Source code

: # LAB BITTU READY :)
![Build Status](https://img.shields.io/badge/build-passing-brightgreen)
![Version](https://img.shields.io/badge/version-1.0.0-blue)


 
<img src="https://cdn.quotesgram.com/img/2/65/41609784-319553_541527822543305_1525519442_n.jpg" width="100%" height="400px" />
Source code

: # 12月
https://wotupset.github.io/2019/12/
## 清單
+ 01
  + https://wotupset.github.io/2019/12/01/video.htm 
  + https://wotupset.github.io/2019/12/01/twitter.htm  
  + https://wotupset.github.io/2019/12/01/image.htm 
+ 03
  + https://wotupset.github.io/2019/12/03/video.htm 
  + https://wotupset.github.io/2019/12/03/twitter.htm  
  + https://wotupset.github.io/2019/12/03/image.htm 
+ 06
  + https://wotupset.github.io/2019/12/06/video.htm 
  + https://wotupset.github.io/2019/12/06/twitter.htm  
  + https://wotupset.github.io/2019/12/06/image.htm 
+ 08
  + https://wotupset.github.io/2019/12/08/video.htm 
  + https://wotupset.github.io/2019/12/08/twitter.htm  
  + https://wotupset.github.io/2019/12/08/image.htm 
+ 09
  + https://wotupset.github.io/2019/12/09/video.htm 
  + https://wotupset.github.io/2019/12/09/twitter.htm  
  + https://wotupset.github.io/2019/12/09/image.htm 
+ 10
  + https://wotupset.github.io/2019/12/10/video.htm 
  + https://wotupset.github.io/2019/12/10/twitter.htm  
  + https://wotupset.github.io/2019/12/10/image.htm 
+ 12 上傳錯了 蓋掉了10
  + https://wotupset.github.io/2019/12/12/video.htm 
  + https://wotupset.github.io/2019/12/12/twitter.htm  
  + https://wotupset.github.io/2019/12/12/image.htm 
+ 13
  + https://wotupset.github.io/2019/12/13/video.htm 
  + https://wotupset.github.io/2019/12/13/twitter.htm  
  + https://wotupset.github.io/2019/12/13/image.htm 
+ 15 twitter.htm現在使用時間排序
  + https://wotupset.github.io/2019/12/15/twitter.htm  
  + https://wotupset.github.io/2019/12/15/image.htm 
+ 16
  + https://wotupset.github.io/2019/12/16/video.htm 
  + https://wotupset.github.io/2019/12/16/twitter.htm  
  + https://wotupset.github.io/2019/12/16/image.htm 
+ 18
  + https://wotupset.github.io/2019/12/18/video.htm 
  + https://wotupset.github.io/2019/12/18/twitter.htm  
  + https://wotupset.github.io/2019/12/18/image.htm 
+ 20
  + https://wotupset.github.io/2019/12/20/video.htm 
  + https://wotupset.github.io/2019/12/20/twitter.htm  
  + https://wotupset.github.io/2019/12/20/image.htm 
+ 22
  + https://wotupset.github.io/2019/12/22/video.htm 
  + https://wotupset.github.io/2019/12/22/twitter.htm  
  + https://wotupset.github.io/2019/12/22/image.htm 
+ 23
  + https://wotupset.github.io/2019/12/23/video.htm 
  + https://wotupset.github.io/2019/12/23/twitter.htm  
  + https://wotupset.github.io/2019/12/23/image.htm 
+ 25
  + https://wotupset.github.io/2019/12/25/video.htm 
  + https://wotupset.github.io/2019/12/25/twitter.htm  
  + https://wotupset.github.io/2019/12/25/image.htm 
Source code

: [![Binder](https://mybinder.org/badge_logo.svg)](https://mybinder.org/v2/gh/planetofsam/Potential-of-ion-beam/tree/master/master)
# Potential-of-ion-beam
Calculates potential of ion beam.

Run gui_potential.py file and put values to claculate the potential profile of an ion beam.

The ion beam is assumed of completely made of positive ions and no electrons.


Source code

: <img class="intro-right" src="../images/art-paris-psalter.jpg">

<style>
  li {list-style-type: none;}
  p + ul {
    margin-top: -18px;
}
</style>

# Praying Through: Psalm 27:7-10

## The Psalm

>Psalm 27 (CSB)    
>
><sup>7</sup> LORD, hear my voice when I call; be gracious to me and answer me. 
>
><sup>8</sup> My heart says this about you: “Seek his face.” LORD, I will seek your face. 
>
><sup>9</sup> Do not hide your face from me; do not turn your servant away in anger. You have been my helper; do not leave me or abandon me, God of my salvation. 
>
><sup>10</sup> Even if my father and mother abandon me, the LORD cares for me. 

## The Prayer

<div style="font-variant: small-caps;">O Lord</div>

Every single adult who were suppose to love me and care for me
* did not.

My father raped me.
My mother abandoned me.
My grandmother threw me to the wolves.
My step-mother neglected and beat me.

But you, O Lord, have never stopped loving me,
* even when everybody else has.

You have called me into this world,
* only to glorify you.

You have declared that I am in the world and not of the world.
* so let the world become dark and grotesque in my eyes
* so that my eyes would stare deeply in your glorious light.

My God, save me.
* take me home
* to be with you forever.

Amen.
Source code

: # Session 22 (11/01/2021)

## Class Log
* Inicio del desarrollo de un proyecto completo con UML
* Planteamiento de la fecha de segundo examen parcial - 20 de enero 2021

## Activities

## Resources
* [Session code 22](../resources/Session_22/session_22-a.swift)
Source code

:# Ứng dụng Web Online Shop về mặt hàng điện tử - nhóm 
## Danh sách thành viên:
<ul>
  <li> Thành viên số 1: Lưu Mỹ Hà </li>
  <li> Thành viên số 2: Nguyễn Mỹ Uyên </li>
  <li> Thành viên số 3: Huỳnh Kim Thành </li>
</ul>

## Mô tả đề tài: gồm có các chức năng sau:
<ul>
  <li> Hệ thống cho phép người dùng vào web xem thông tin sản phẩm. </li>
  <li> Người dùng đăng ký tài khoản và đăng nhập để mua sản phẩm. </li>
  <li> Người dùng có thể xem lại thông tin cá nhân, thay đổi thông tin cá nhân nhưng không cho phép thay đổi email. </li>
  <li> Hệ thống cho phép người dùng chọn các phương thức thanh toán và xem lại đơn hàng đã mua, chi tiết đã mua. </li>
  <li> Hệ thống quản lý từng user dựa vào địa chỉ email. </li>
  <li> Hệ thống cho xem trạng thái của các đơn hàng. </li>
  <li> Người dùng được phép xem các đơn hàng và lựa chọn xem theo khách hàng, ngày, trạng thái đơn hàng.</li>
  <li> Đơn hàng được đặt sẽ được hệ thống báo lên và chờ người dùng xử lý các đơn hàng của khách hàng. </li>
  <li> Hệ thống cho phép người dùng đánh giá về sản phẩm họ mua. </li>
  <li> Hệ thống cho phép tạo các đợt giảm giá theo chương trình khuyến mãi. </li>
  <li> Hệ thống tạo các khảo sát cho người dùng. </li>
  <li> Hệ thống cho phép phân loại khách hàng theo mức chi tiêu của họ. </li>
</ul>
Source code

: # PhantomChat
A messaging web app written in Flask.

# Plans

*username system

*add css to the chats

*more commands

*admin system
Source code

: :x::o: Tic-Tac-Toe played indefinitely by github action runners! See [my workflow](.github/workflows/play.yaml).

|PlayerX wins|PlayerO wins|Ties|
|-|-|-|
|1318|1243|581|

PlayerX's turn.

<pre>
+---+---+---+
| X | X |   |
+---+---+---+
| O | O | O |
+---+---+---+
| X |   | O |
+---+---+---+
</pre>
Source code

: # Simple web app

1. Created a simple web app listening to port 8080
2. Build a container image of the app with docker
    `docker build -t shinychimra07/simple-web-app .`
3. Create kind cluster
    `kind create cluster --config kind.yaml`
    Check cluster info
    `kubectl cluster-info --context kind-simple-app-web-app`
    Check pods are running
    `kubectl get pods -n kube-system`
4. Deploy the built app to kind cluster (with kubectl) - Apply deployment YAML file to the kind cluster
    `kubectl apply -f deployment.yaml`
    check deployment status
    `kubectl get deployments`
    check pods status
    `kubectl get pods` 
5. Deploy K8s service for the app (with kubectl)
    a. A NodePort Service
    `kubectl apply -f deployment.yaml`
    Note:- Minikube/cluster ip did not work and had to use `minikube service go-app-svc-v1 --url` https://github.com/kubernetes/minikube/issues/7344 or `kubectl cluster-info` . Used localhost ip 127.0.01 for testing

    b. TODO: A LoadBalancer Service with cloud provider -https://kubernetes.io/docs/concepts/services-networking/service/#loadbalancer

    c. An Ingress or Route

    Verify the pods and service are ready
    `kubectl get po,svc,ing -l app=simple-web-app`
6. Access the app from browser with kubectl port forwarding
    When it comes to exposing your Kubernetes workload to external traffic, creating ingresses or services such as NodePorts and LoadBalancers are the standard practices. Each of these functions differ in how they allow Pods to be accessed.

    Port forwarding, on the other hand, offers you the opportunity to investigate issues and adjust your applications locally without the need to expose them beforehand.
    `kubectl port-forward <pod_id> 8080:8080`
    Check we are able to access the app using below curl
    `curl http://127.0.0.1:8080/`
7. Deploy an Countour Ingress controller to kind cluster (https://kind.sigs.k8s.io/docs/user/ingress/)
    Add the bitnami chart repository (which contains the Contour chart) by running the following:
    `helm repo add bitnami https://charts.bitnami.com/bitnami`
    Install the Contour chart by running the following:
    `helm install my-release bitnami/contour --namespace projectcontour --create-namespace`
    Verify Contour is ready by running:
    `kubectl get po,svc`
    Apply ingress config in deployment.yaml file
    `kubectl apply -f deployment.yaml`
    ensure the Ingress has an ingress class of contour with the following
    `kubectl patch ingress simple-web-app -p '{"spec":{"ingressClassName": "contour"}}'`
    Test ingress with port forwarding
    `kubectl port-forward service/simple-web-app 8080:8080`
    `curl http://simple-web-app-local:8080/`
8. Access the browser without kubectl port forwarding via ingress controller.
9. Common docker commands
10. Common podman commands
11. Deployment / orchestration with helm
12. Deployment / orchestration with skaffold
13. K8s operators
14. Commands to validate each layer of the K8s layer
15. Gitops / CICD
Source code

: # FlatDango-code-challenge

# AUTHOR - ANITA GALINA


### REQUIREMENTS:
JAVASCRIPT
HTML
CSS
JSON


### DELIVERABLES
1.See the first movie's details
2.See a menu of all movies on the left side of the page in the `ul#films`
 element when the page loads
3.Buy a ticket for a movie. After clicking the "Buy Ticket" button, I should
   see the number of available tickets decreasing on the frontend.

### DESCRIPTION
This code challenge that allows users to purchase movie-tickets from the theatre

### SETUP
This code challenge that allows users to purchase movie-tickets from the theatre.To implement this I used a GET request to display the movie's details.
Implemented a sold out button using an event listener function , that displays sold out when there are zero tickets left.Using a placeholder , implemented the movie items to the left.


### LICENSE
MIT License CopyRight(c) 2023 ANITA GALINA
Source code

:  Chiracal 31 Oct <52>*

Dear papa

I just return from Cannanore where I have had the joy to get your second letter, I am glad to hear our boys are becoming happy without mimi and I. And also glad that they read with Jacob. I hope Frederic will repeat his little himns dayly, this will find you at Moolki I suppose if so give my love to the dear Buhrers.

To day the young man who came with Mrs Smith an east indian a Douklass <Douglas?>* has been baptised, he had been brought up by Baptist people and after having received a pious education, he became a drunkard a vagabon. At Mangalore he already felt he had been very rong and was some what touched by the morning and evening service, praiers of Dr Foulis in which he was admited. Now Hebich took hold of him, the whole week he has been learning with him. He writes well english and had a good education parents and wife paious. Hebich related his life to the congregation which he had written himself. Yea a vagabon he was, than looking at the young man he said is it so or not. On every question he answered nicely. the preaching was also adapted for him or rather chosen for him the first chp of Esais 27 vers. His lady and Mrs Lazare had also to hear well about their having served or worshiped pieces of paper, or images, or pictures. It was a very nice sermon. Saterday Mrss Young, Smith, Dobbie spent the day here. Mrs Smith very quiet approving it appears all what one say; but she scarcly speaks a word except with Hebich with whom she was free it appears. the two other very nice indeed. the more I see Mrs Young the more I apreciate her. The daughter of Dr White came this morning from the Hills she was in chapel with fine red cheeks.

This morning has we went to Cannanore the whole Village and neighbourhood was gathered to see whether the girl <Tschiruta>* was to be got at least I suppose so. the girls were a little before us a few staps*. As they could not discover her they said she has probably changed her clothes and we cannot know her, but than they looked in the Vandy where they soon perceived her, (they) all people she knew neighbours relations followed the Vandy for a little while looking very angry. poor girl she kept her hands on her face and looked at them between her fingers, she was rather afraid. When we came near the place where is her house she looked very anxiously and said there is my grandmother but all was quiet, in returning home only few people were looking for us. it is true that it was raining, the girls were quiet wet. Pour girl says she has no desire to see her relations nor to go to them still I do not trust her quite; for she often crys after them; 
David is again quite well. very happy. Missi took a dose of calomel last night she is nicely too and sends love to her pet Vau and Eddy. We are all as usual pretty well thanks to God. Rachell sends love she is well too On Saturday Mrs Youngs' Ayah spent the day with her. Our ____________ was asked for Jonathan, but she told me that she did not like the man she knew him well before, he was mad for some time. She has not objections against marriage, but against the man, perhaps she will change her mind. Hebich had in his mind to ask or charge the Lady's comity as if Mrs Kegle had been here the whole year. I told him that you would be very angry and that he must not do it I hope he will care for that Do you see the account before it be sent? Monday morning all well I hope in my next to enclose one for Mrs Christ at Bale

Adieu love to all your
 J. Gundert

▬▬▬▬▬▬

All lines in the listing above between the line with "My grandmother threw me to the wolves." and the line with "to glorify you.", inclusive, should be set down exactly, and no line outside that range.

Expected output:
My grandmother threw me to the wolves.
My step-mother neglected and beat me.

But you, O Lord, have never stopped loving me,
* even when everybody else has.

You have called me into this world,
* only to glorify you.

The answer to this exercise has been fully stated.